It features other weighty issues, too, including a teenage boy struggling to work out his sexuality, a suicide attempt and a teen pregnancy. The period just before we reach adulthood is often filled with turmoil, and most of us face some dark moments. Like so many of her books, Forever encapsulates the turbulence of that strange, often exhilarating but also terrifying time.
But writing so honestly about the things teenagers desperately want to know about hasn’t been applauded in all quarters. As superfan Lena Dunham says in the documentary: ‘Judy’s books speak about the unspeakable.
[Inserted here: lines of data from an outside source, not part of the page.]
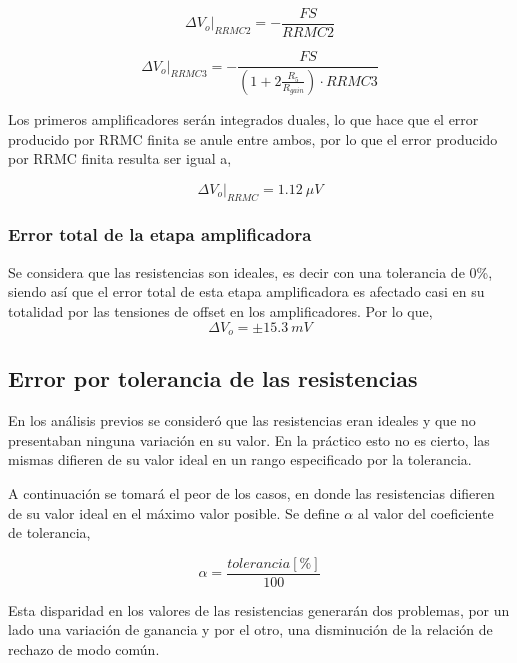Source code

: \documentclass[12pt,A4paper,titlepage]{article}
\begin{document}
\begin{equation}
    \Delta V_o|_{RRMC2} = - \frac{FS}{RRMC2}
\end{equation}

\begin{equation}
    \Delta V_o|_{RRMC3} = - \frac{FS}{\left(1 + 2 \frac{R_5}{R_{gain}}\right) \cdot RRMC3}
\end{equation}

\bigskip
\hspace{1mm} Los primeros amplificadores serán integrados duales, lo que hace que el error producido por RRMC finita se anule entre ambos, por lo que el error producido por RRMC finita resulta ser igual a,

\begin{equation}
    \Delta V_o|_{RRMC} = 1.12~\mu V
\end{equation}

\subsubsection{\textbf{Error total de la etapa amplificadora}}
\hspace{1mm} Se considera que las resistencias son ideales, es decir con una tolerancia de 0\%, siendo así que el error total de esta etapa amplificadora es afectado casi en su totalidad por las tensiones de offset en los amplificadores. Por lo que,
\begin{equation}
    \Delta V_o = \pm 15.3~mV
\end{equation}

\subsection{Error por tolerancia de las resistencias}
\hspace{1mm} En los análisis previos se consideró que las resistencias eran ideales y que no presentaban ninguna variación en su valor. En la práctico esto no es cierto, las mismas difieren de su valor ideal en un rango especificado por la tolerancia. 

A continuación se tomará el peor de los casos, en donde las resistencias difieren de su valor ideal en el máximo valor posible. Se define \(\alpha \) al valor del coeficiente de tolerancia,

\begin{equation}
    \alpha = \frac{tolerancia[\%]}{100}
\end{equation}


\bigskip
Esta disparidad en los valores de las resistencias generarán dos problemas, por un lado una variación de ganancia y por el otro, una disminución de la relación de rechazo de modo común.
\end{document}
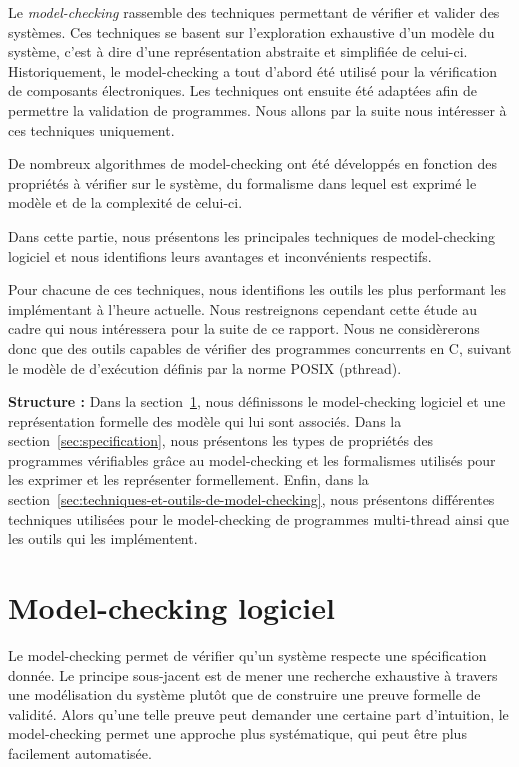 \label{sec:RevLitt}

Le \emph{model-checking} rassemble des techniques permettant de vérifier
et valider des systèmes. Ces techniques se basent sur l'exploration
exhaustive d'un modèle du système, c'est à dire d'une représentation
abstraite et simplifiée de celui-ci. Historiquement, le model-checking a
tout d'abord été utilisé pour la vérification de composants
électroniques. Les techniques ont ensuite été adaptées afin de permettre
la validation de programmes. Nous allons par la suite nous intéresser à
ces techniques uniquement.

De nombreux algorithmes de model-checking ont été développés en fonction
des propriétés à vérifier sur le système, du formalisme dans lequel est
exprimé le modèle et de la complexité de celui-ci.

Dans cette partie, nous présentons les principales techniques de
model-checking logiciel et nous identifions leurs avantages et
inconvénients respectifs.

Pour chacune de ces techniques, nous identifions les outils les plus performant
les implémentant à l'heure actuelle. Nous restreignons cependant cette étude au
cadre qui nous intéressera pour la suite de ce rapport. Nous ne considèrerons
donc que des outils capables de vérifier des programmes concurrents en C,
suivant le modèle de d'exécution définis par la norme POSIX (pthread).

\textbf{Structure :} Dans la section~\ref{sec:model-checking-logiciel}, nous
définissons le model-checking logiciel et une représentation formelle des modèle
qui lui sont associés. Dans la section~\ref{sec:specification}, nous présentons
les types de propriétés des programmes vérifiables grâce au model-checking et
les formalismes utilisés pour les exprimer et les représenter formellement.
Enfin, dans la section~\ref{sec:techniques-et-outils-de-model-checking}, nous
présentons différentes techniques utilisées pour le model-checking de programmes
multi-thread ainsi que les outils qui les implémentent.

\section{Model-checking logiciel}\label{sec:model-checking-logiciel}

Le model-checking permet de vérifier qu'un système respecte une
spécification donnée. Le principe sous-jacent est de mener une recherche
exhaustive à travers une modélisation du système plutôt que de
construire une preuve formelle de validité. Alors qu'une telle preuve
peut demander une certaine part d'intuition, le model-checking permet
une approche plus systématique, qui peut être plus facilement
automatisée.


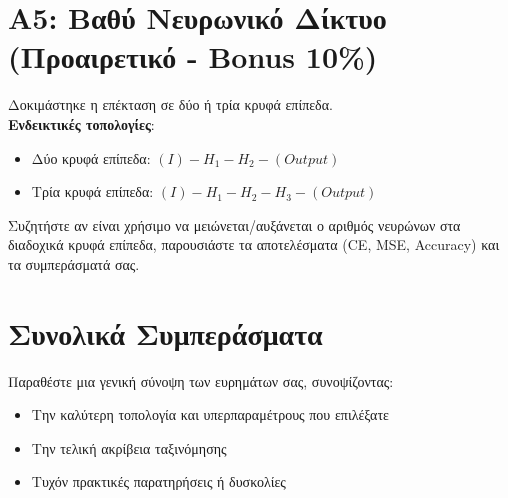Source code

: \documentclass[a4paper,11pt]{article}
\begin{document}
\section{A5: Βαθύ Νευρωνικό Δίκτυο (Προαιρετικό - Bonus 10\%)}
Δοκιμάστηκε η επέκταση σε δύο ή τρία κρυφά επίπεδα. \\
\textbf{Ενδεικτικές τοπολογίες}: 
\begin{itemize}
    \item Δύο κρυφά επίπεδα: $(I) - H_1 - H_2 - (Output)$
    \item Τρία κρυφά επίπεδα: $(I) - H_1 - H_2 - H_3 - (Output)$
\end{itemize}
Συζητήστε αν είναι χρήσιμο να μειώνεται/αυξάνεται ο αριθμός νευρώνων στα διαδοχικά
κρυφά επίπεδα, παρουσιάστε τα αποτελέσματα (CE, MSE, Accuracy) και τα συμπεράσματά σας.

\section{Συνολικά Συμπεράσματα}
Παραθέστε μια γενική σύνοψη των ευρημάτων σας, συνοψίζοντας:
\begin{itemize}
    \item Την καλύτερη τοπολογία και υπερπαραμέτρους που επιλέξατε
    \item Την τελική ακρίβεια ταξινόμησης
    \item Τυχόν πρακτικές παρατηρήσεις ή δυσκολίες
\end{itemize}

\end{document}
That’s the reason why they’re so complicated for people.’
From the 1980s until the present day, her books have been banned in many American libraries; recently, she said that a rise in intolerance in the US has led to a ‘much worse’ epidemic of book banning than she experienced 40 years ago. She continues to receive constant death threats from right-wing zealots who claim she’s poisoning young minds. In Judy Blume: Forever, footage is shown of her being interviewed in the 80s, saying she won’t be deterred because ‘kids have a right to read and get honest answers to their questions.’ At 85, she continues to campaign against censorship.
This year is just the start of the Judy Blume renaissance: her book Superfudge is being turned into an animated series for Disney+, Netflix is planning a series based on Forever and a series based on Summer Sisters, her 1998 adult novel, is also in the works.
So here’s to women and girls continuing to discover this incredible woman’s work long into the future. Times change, trends come and go, but some books resonate, well, forever.
Judy Blume: Forever is on Amazon Prime from April 21st. Are You There God It’s Me Margaret is in cinemas from 19 May.